Avec du recul, Félix se demandait ce qui lui avait pris d'accepter l'invitation de Namibe. Et avec un peu plus de recul encore, il réalisait que son camarade ne l'avait jamais invité et que, par conséquent, il n'avait jamais rien accepté. Il s'était laissé embarquer dans un plan farfelu sans rien dire. Du Félix tout craché.

— Diantre ! Quelle mauvaise mine tu as ce matin, s'exclama Maël tandis qu'ils s'habillaient en vue de descendre prendre leur petit-déjeuner.

— Je n'ai pas réussi à fermer l'œil de la nuit, avoua Félix. Ce doit être le décalage horaire.

Dans l'escalier en colimaçon, ils croisèrent Emma en compagnie de la fille qui refusait de cohabiter avec son démon. Ils apprirent par la même occasion qu'elle s'appelait Sophie.

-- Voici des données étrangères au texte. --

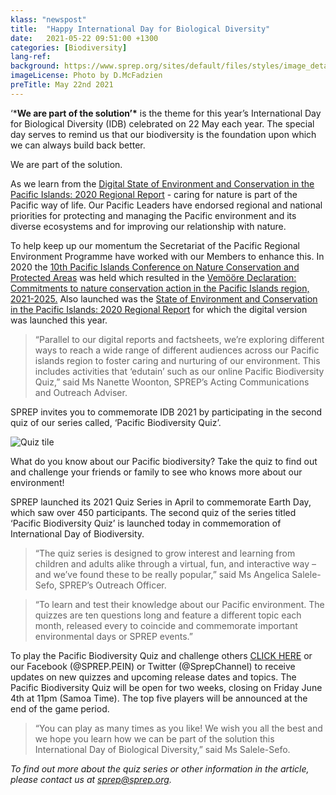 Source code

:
 ```yaml
---
klass: "newspost"
title:  "Happy International Day for Biological Diversity"
date:   2021-05-22 09:51:00 +1300
categories: [Biodiversity]
lang-ref: 
background: https://www.sprep.org/sites/default/files/styles/image_detai_670_400_/public/images/news/IMG_20180804_121351_543.jpg?itok=kvkkIg5F
imageLicense: Photo by D.McFadzien
preTitle: May 22nd 2021
---
```

‘***We are part of the solution’\*** is the theme for this year’s International Day for Biological Diversity (IDB) celebrated on 22 May each year. The special day serves to remind us that our biodiversity is the foundation upon which we can always build back better. 

We are part of the solution.

As we learn from the [Digital State of Environment and Conservation in the Pacific Islands: 2020 Regional Report](https://soec.sprep.org/report_online.html) - caring for nature is part of the Pacific way of life.  Our Pacific Leaders have endorsed regional and national priorities for protecting and managing the Pacific environment and its diverse ecosystems and for improving our relationship with nature.

To help keep up our momentum the Secretariat of the Pacific Regional Environment Programme have worked with our Members to enhance this. In 2020 the [10th Pacific Islands Conference on Nature Conservation and Protected Areas](https://www.pacificnatureconference.com/) was held which resulted in the [Vemööre Declaration: Commitments to nature conservation action in the Pacific Islands region, 2021-2025.](https://www.sprep.org/sites/default/files/documents/publications/declaration-Vermoore-endorsed-2020-eng.pdf) Also launched was the [State of Environment and Conservation in the Pacific Islands: 2020 Regional Report](https://pacific-data.sprep.org/dataset/state-environment-and-conservation-pacific-islands-2020-regional-report) for which the digital version was launched this year.

> “Parallel to our digital reports and factsheets, we’re exploring different ways to reach a wide range of different audiences across our Pacific islands region to foster caring and nurturing of our environment. This includes activities that ‘edutain’ such as our online Pacific Biodiversity Quiz,” said Ms Nanette Woonton, SPREP’s Acting Communications and Outreach Adviser.

SPREP invites you to commemorate IDB 2021 by participating in the second quiz of our series called, ‘Pacific Biodiversity Quiz’.

![Quiz tile](https://www.sprep.org/sites/default/files/users/nanettew/BiodiversityQuizTile.png)

What do you know about our Pacific biodiversity? Take the quiz to find out and challenge your friends or family to see who knows more about our environment!

SPREP launched its 2021 Quiz Series in April to commemorate Earth Day, which saw over 450 participants. The second quiz of the series titled ‘Pacific Biodiversity Quiz’ is launched today in commemoration of International Day of Biodiversity.

> “The quiz series is designed to grow interest and learning from children and adults alike through a virtual, fun, and interactive way – and we’ve found these to be really popular,” said Ms Angelica Salele-Sefo, SPREP’s Outreach Officer.

> “To learn and test their knowledge about our Pacific environment.  The quizzes are ten questions long and feature a different topic each month, released every to coincide and commemorate important environmental days or SPREP events.”

To play the Pacific Biodiversity Quiz and challenge others [CLICK HERE](https://quizizz.com/pro/join?gc=31017242) or our Facebook (@SPREP.PEIN) or Twitter (@SprepChannel) to receive updates on new quizzes and upcoming release dates and topics. The Pacific Biodiversity Quiz will be open for two weeks, closing on Friday June 4th at 11pm (Samoa Time). The top five players will be announced at the end of the game period.

> “You can play as many times as you like!  We wish you all the best and we hope you learn how we can be part of the solution this International Day of Biological Diversity,” said Ms Salele-Sefo.

*To find out more about the quiz series or other information in the article, please contact us at [sprep@sprep.org](mailto:sprep@sprep.org).*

Tous les quatre se rendirent au réfectoire où un quatrième année gourmanda Maël qui hésitait entre une salade de fruits et un yaourt. Contre toute attente, Emma prit sa défense.

— Eh, gros con. Si t'es pas content, tu passes devant.

L'élève poussa un juron et partit avec son plateau. Félix et Maël n'en crurent pas leurs oreilles. Ils adressèrent un regard appréciatif à la fille et celle-ci fit mine de les ignorer.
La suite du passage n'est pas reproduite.